== INSTRUCTIONS TO FOLLOW ==
Please copy each line of the records below that includes the word "thanks".

(GIVEN RECORDS Opens)

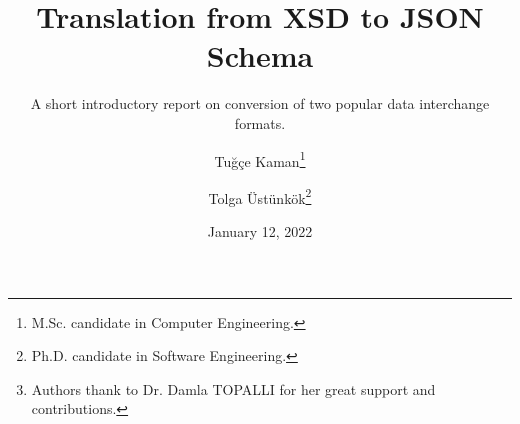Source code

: \documentclass[paper=a4,oneside,fontsize=12,parskip=full,titlepage=firstiscover,toc=sectionentrywithdots]{scrartcl}
\begin{document}
    \titlehead{Atılım University\\Department of Computer Engineering}
    \title{Translation from XSD to JSON Schema}
    \subtitle{A short introductory report on conversion of two popular data interchange formats.}
    \author{Tuğçe Kaman\thanks{M.Sc. candidate in Computer Engineering.} \and Tolga Üstünkök\thanks{Ph.D. candidate in Software Engineering.}}
    \date{January 12, 2022}
    \publishers{CMPE541 - Advanced Databases\thanks{Authors thank to Dr. Damla TOPALLI for her great support and contributions.}}
    \maketitle
    \tableofcontents\newpage

    
    
    
    

    \printbibliography[heading=bibintoc]
\end{document}
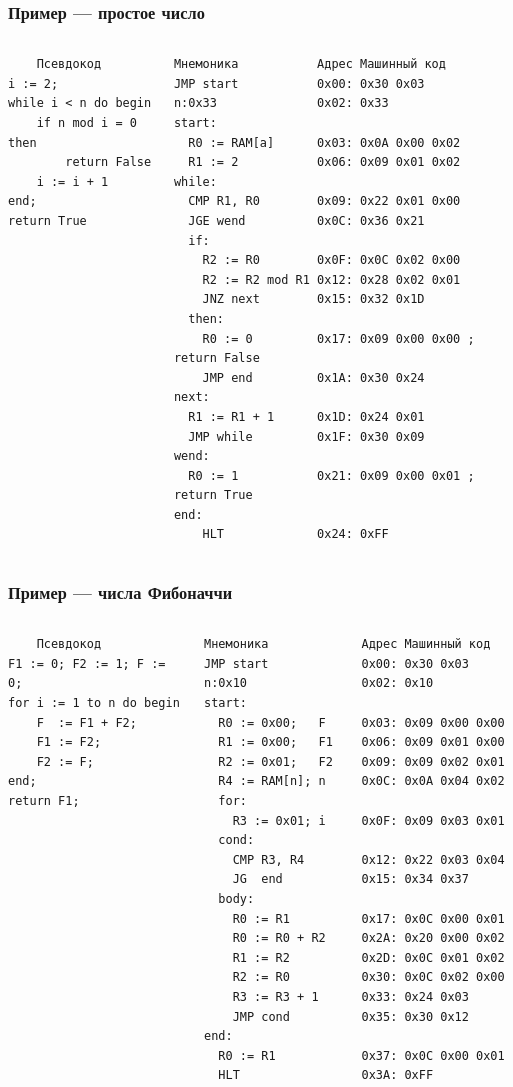 \documentclass{beamer}
\begin{document}
    \begin{frame}[fragile]
    \frametitle{Пример --- простое число}
    \scriptsize
    \begin{columns}
    \begin{verbatim}
    Псевдокод
i := 2;
while i < n do begin
    if n mod i = 0 then 
        return False
    i := i + 1
end;
return True
    \end{verbatim}
    \begin{verbatim}
Мнемоника           Адрес Машинный код
JMP start           0x00: 0x30 0x03
n:0x33              0x02: 0x33
start:
  R0 := RAM[a]      0x03: 0x0A 0x00 0x02
  R1 := 2           0x06: 0x09 0x01 0x02
while:
  CMP R1, R0        0x09: 0x22 0x01 0x00  
  JGE wend          0x0C: 0x36 0x21
  if:
    R2 := R0        0x0F: 0x0C 0x02 0x00
    R2 := R2 mod R1 0x12: 0x28 0x02 0x01
    JNZ next        0x15: 0x32 0x1D
  then:
    R0 := 0         0x17: 0x09 0x00 0x00 ; return False
    JMP end         0x1A: 0x30 0x24
next:
  R1 := R1 + 1      0x1D: 0x24 0x01
  JMP while         0x1F: 0x30 0x09
wend:
  R0 := 1           0x21: 0x09 0x00 0x01 ; return True  
end:
    HLT             0x24: 0xFF
    \end{verbatim}
    \end{columns}
\end{frame}
    \begin{frame}[fragile]
    \frametitle{Пример --- числа Фибоначчи}
    \scriptsize
    \begin{columns}
    \begin{verbatim}
    Псевдокод
F1 := 0; F2 := 1; F := 0;
for i := 1 to n do begin
    F  := F1 + F2;
    F1 := F2;
    F2 := F;
end;
return F1;
    \end{verbatim}
    \begin{verbatim}
Мнемоника             Адрес Машинный код
JMP start             0x00: 0x30 0x03
n:0x10                0x02: 0x10
start:
  R0 := 0x00;   F     0x03: 0x09 0x00 0x00
  R1 := 0x00;   F1    0x06: 0x09 0x01 0x00
  R2 := 0x01;   F2    0x09: 0x09 0x02 0x01
  R4 := RAM[n]; n     0x0C: 0x0A 0x04 0x02
  for:
    R3 := 0x01; i     0x0F: 0x09 0x03 0x01
  cond:   
    CMP R3, R4        0x12: 0x22 0x03 0x04  
    JG  end           0x15: 0x34 0x37
  body:
    R0 := R1          0x17: 0x0C 0x00 0x01
    R0 := R0 + R2     0x2A: 0x20 0x00 0x02
    R1 := R2          0x2D: 0x0C 0x01 0x02
    R2 := R0          0x30: 0x0C 0x02 0x00
    R3 := R3 + 1      0x33: 0x24 0x03
    JMP cond          0x35: 0x30 0x12
end:
  R0 := R1            0x37: 0x0C 0x00 0x01
  HLT                 0x3A: 0xFF
    \end{verbatim}
    \end{columns}
\end{frame}
\end{document}
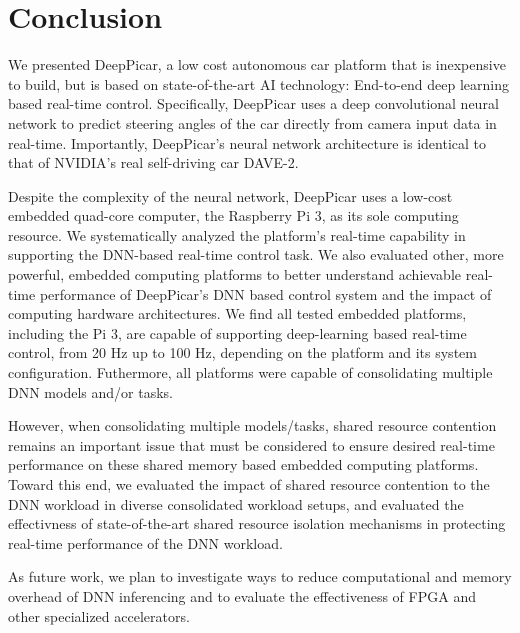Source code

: \section{Conclusion}\label{sec:conclusion}
We presented DeepPicar, a low cost autonomous car platform that is
inexpensive to build, but is based on state-of-the-art AI technology:
End-to-end deep learning based real-time control.
Specifically, DeepPicar uses a deep convolutional neural network to
predict steering angles of the car directly from camera input data
in real-time. Importantly, DeepPicar's neural network architecture is
identical to that of NVIDIA's real self-driving car DAVE-2. 

Despite the complexity of the neural network, DeepPicar uses a
low-cost embedded quad-core computer, the Raspberry Pi 3,  as its sole
computing resource.
We systematically analyzed the platform's real-time capability in
supporting the DNN-based real-time control task.
We also evaluated other, more powerful, embedded computing
platforms to better understand achievable real-time performance of
DeepPicar's DNN based control system and the impact of
computing hardware architectures.
We find all tested embedded platforms, including the Pi 3, are capable
of supporting deep-learning based real-time control, from 20 Hz up to
100 Hz, depending on the platform and its system
configuration. Futhermore, all platforms were capable of consolidating
multiple DNN models and/or tasks.

However, when consolidating multiple models/tasks, shared resource
contention remains an important issue that must be considered to
ensure desired real-time performance on these shared memory based
embedded computing platforms. 
Toward this end, we evaluated the impact of shared resource contention
to the DNN workload in diverse consolidated workload setups, and
evaluated the effectivness of state-of-the-art shared resource
isolation mechanisms in protecting real-time performance of the DNN
workload.

As future work, we plan to investigate ways to reduce computational
and memory overhead of DNN inferencing and to evaluate the
effectiveness of FPGA and other specialized accelerators.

(GIVEN RECORDS Closes)

== OUTPUT OF THE EXERCISE ==
    \author{Tuğçe Kaman\thanks{M.Sc. candidate in Computer Engineering.} \and Tolga Üstünkök\thanks{Ph.D. candidate in Software Engineering.}}
    \publishers{CMPE541 - Advanced Databases\thanks{Authors thank to Dr. Damla TOPALLI for her great support and contributions.}}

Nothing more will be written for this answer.